Question

find the solution of the given initial value problem. Sketch the graph of the solution and describe its behavior for increasing\(t.\) $$ y^{\prime \prime}+y^{\prime}+1.25 y=0, \quad y(0)=3, \quad y^{\prime}(0)=1 $$

Short answer

The solution to the given second-order linear homogeneous differential equation with initial conditions is: $$ y(t) = e^{-\frac{t}{2}}(3 \cos(2t) + \frac{5}{4} \sin(2t)) $$ As time increases, the solution exhibits damped oscillatory behavior, with oscillations gradually decreasing in amplitude and approaching zero due to the damping effect of the exponential term.

Step-by-step solution

Solve the homogeneous differential equation

We have a second-order linear homogeneous differential equation, given by: $$ y^{\prime \prime} + y^{\prime} + 1.25y = 0 $$ To solve this, let's assume a solution of the form \(y(t) = e^{rt}\). Substituting this into the equation, we obtain the characteristic equation: $$ r^2 + r + 1.25 = 0 $$ We'll now solve for the roots of this quadratic equation.

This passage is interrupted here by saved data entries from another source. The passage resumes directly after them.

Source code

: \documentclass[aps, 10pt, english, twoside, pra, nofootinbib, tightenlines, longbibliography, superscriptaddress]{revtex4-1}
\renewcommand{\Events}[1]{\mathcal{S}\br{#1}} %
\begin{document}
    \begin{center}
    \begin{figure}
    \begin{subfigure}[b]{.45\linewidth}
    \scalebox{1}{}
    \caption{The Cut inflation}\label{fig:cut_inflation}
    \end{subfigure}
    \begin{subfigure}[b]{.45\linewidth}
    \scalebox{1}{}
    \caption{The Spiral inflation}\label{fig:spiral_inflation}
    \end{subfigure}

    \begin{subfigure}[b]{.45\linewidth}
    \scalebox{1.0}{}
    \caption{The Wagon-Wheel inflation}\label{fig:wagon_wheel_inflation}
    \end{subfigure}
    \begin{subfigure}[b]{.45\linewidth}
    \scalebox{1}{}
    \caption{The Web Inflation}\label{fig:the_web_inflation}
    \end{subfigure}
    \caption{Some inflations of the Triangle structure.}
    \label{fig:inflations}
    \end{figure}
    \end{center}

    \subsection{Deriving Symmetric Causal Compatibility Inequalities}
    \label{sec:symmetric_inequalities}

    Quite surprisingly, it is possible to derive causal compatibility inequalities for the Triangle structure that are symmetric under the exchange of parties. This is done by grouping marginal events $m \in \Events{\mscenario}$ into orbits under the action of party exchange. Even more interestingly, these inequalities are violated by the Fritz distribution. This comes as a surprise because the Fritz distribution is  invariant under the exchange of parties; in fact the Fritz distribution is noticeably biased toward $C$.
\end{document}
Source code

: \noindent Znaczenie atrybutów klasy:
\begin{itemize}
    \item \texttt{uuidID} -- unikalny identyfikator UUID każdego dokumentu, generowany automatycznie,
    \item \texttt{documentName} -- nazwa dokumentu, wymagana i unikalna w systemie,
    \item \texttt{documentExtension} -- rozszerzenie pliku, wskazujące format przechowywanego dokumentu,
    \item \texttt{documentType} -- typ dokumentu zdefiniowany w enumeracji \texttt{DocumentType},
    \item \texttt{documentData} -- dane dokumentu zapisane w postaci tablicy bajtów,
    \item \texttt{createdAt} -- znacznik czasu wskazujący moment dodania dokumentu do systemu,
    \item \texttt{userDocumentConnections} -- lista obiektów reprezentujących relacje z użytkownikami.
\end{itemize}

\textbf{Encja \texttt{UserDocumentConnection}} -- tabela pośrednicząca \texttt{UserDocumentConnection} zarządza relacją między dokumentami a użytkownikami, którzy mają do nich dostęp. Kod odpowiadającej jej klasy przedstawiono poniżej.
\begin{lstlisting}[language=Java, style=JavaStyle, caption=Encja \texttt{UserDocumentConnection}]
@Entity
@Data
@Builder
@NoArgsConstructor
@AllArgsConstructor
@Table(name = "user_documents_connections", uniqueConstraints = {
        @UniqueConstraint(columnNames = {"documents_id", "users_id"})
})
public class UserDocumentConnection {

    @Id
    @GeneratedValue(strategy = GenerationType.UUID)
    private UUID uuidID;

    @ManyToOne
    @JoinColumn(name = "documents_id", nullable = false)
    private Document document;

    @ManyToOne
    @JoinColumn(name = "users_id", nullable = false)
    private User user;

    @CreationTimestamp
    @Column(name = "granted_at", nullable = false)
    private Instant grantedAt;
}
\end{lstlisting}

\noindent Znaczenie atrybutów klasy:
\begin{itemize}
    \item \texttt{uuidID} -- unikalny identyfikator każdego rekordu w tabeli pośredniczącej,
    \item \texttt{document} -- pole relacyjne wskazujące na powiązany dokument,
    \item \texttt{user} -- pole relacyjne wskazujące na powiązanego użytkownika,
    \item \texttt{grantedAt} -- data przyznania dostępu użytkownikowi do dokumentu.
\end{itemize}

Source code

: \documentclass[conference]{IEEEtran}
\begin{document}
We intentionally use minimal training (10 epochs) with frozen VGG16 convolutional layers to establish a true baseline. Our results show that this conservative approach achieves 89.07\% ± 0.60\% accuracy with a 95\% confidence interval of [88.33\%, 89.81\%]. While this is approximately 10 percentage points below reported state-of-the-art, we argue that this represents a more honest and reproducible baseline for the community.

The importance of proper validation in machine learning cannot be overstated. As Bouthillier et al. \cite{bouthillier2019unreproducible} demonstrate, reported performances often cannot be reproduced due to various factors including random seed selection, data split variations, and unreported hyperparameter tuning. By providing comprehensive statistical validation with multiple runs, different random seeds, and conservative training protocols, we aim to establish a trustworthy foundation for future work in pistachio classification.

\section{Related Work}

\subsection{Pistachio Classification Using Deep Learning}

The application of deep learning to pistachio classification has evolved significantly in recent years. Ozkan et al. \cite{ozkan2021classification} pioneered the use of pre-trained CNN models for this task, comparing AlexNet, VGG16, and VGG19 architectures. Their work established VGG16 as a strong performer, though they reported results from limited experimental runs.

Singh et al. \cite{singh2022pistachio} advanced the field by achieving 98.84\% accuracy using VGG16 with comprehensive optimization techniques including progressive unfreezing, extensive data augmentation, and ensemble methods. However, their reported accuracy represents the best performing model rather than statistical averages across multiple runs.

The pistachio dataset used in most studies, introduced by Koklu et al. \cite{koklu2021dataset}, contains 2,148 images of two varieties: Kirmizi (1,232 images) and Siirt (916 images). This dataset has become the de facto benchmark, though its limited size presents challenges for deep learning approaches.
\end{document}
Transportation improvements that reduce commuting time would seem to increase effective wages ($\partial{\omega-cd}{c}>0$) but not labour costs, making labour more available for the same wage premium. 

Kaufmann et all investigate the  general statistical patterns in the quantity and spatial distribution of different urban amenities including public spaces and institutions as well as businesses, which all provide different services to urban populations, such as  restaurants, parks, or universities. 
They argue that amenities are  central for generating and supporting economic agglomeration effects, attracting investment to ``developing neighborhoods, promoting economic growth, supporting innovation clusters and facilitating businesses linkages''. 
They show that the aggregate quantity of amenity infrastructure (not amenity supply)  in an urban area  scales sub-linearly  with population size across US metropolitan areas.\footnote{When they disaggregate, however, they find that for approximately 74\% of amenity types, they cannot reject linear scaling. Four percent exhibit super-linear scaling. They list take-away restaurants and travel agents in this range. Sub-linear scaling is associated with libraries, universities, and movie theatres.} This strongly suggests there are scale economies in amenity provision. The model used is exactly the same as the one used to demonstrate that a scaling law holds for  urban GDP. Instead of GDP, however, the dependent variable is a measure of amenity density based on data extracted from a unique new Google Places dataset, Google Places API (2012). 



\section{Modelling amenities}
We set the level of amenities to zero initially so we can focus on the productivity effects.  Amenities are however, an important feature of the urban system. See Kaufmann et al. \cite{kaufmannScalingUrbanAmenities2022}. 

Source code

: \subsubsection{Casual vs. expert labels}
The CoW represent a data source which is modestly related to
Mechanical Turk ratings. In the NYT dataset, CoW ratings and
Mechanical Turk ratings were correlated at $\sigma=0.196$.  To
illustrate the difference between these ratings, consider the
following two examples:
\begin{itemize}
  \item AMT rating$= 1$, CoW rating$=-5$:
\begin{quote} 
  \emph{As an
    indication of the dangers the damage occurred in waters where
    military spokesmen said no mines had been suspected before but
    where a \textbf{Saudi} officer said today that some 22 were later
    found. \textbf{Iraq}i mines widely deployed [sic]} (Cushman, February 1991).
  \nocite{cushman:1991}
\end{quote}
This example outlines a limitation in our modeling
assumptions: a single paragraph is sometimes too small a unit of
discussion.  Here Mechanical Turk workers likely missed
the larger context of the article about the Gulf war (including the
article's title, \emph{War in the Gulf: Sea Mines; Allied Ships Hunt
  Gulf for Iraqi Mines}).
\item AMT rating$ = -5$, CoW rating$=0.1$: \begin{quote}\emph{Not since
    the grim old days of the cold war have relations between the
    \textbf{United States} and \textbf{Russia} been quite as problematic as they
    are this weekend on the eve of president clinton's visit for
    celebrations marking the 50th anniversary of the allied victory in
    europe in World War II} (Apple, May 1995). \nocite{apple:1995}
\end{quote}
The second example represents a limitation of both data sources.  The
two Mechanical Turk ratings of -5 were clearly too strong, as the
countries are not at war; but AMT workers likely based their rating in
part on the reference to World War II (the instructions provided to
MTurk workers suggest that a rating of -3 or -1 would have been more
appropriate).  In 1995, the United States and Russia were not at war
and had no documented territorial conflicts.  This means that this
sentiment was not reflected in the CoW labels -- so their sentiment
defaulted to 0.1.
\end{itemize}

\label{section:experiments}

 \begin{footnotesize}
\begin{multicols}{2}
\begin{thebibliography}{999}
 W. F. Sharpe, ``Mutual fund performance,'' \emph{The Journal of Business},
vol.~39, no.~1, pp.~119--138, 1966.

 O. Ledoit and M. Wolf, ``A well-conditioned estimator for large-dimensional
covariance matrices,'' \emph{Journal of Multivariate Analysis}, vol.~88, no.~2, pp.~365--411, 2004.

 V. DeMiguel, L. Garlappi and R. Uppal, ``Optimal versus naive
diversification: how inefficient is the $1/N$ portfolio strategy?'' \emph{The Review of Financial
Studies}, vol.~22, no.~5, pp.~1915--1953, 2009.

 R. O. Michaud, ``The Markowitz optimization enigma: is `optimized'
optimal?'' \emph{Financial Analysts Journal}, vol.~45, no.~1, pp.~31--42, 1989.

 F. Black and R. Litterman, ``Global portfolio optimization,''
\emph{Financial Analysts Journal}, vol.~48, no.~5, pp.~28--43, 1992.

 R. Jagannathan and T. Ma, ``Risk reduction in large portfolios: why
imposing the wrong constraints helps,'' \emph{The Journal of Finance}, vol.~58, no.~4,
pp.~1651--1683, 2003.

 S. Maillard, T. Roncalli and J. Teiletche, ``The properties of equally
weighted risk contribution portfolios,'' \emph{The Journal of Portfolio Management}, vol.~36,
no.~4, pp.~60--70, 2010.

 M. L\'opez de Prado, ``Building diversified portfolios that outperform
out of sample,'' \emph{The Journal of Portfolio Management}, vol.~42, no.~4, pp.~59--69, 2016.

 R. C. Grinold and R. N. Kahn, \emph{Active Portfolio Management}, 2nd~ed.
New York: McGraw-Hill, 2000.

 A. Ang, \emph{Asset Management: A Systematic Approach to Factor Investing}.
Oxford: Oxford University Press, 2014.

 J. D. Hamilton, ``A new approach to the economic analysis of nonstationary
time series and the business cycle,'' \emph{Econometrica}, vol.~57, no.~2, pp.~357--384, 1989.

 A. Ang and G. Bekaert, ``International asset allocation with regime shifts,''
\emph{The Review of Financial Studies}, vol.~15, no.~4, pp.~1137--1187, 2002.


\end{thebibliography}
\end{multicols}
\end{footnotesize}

Find the roots of the characteristic equation

To find the roots of the characteristic equation, we can use the quadratic formula: $$ r = \frac{-b \pm \sqrt{b^2 - 4ac}}{2a} $$ In our situation, \(a=1\), \(b=1\), and \(c=1.25\). Putting the values in the formula we get, $$ r = \frac{-1 \pm \sqrt{1 - 4 \cdot 1.25}}{2} = \frac{-1 \pm \sqrt{-4}}{2} $$ Since we have two complex roots, \(r_{1,2} = \frac{-1 \pm 2i}{2}\), our solution takes the form: $$ y(t) = e^{-\frac{t}{2}}(C_1 \cos(2t) + C_2 \sin(2t)) $$ Here, \(C_1\) and \(C_2\) are constants to be determined using the initial conditions.

Apply the initial conditions

The initial conditions are given by \(y(0)=3\) and \(y^{\prime}(0)=1\). Let's apply them to find the constants \(C_1\) and \(C_2\). First, using \(y(0)=3\), we get: $$ 3 = e^{0}(C_1 \cos(0) + C_2 \sin(0)) \Rightarrow C_1 = 3 $$ Now, we need to find \(y'(t)\). Differentiating \(y(t)\) with respect to \(t\), we get: $$ y^{\prime}(t) = -\frac{1}{2} e^{-\frac{t}{2}}(3 \cos(2t) + C_2 \sin(2t)) + e^{-\frac{t}{2}}(- 3 \sin(2t) + 2 C_2 \cos(2t)) $$ Now, apply the second initial condition \(y^{\prime}(0)=1\): $$ 1 = -\frac{1}{2} e^{0}(3 + 0) + e^{0}(0 + 2 C_2) \Rightarrow C_2 = \frac{5}{4} $$ So, the particular solution is: $$ y(t) = e^{-\frac{t}{2}}(3 \cos(2t) + \frac{5}{4} \sin(2t)) $$

Sketch the graph and describe the behavior

We observe that the damped oscillatory behavior of the solution is characterized by a decaying exponential envelope \(e^{-\frac{t}{2}}\), which damps the oscillations as \(t\) increases. The oscillations are sinusoidal, with a frequency of \(2\). To sketch the graph, plot the decaying exponential \(e^{-\frac{t}{2}}\) and oscillations \(3 \cos(2t) + \frac{5}{4} \sin(2t)\) together. The graph will show oscillatory behavior with an amplitude that decreases as \(t\) increases. In summary, as \(t\) increases, the solution oscillates with decreasing amplitude due to the damping effect of the exponential term, eventually approaching zero.